What you have to do: Isolate every line in the data with the string "primitive" and copy it.

Extracted data:
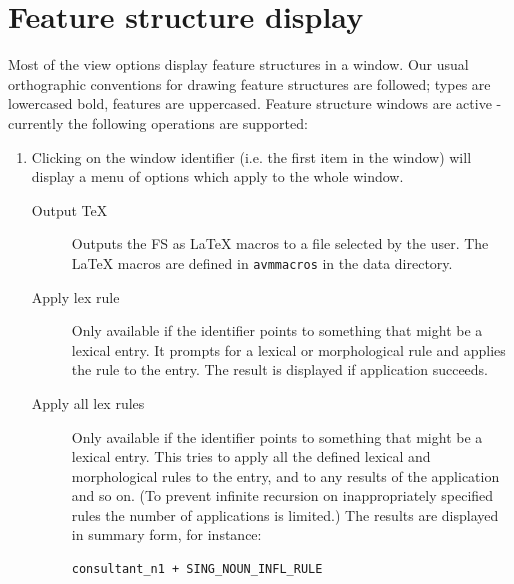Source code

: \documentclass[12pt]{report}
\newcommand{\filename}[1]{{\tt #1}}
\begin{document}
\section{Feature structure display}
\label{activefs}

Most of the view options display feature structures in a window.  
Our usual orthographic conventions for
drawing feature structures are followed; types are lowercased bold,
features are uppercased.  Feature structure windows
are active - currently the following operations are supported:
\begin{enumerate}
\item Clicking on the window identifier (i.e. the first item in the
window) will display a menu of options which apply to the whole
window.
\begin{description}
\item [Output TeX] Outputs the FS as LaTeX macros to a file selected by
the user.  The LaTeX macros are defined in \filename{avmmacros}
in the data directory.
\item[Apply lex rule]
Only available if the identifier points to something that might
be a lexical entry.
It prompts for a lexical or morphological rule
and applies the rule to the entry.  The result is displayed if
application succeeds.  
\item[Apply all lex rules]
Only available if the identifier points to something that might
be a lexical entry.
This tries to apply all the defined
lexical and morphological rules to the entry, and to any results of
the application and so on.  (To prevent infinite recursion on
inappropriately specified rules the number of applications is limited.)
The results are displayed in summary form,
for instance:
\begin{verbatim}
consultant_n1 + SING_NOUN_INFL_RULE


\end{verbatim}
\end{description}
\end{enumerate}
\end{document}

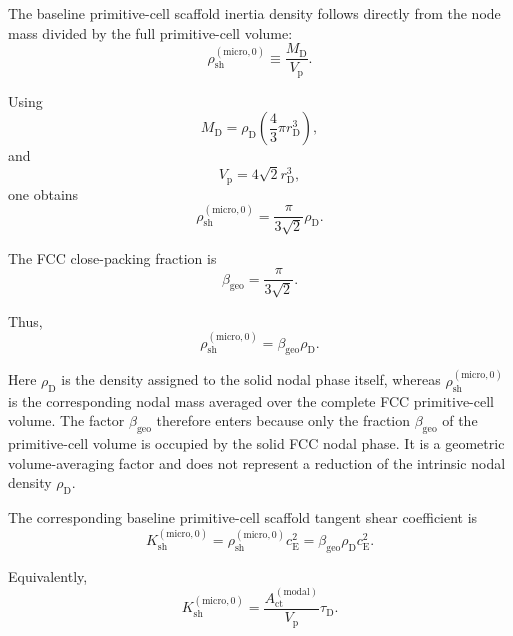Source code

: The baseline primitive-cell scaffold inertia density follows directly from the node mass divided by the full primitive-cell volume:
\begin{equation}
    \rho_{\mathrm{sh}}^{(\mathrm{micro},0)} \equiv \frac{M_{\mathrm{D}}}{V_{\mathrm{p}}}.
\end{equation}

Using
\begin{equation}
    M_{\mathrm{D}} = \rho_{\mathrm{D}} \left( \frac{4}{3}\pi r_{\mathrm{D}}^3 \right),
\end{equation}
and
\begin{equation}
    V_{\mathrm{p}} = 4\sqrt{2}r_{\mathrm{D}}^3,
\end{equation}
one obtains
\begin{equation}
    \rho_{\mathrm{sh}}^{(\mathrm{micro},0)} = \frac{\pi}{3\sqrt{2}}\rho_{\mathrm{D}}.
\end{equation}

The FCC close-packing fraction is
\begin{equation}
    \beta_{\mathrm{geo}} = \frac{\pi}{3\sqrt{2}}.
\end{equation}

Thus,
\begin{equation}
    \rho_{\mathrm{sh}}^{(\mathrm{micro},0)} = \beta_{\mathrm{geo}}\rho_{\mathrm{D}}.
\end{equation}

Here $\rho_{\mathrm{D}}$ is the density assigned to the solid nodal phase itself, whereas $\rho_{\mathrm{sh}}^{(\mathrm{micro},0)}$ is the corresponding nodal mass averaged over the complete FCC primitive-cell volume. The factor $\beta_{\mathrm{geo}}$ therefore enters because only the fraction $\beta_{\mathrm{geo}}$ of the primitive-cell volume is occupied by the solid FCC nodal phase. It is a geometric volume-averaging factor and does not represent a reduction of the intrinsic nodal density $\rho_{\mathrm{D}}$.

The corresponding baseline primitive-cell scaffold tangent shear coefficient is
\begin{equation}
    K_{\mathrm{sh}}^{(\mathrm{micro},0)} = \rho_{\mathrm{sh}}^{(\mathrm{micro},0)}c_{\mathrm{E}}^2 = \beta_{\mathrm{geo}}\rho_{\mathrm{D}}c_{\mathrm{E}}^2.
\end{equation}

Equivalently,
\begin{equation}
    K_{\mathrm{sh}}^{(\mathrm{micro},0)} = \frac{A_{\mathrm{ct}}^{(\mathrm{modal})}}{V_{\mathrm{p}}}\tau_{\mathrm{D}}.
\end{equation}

Answer to the problem:
: The baseline primitive-cell scaffold inertia density follows directly from the node mass divided by the full primitive-cell volume:
Here $\rho_{\mathrm{D}}$ is the density assigned to the solid nodal phase itself, whereas $\rho_{\mathrm{sh}}^{(\mathrm{micro},0)}$ is the corresponding nodal mass averaged over the complete FCC primitive-cell volume. The factor $\beta_{\mathrm{geo}}$ therefore enters because only the fraction $\beta_{\mathrm{geo}}$ of the primitive-cell volume is occupied by the solid FCC nodal phase. It is a geometric volume-averaging factor and does not represent a reduction of the intrinsic nodal density $\rho_{\mathrm{D}}$.
The corresponding baseline primitive-cell scaffold tangent shear coefficient is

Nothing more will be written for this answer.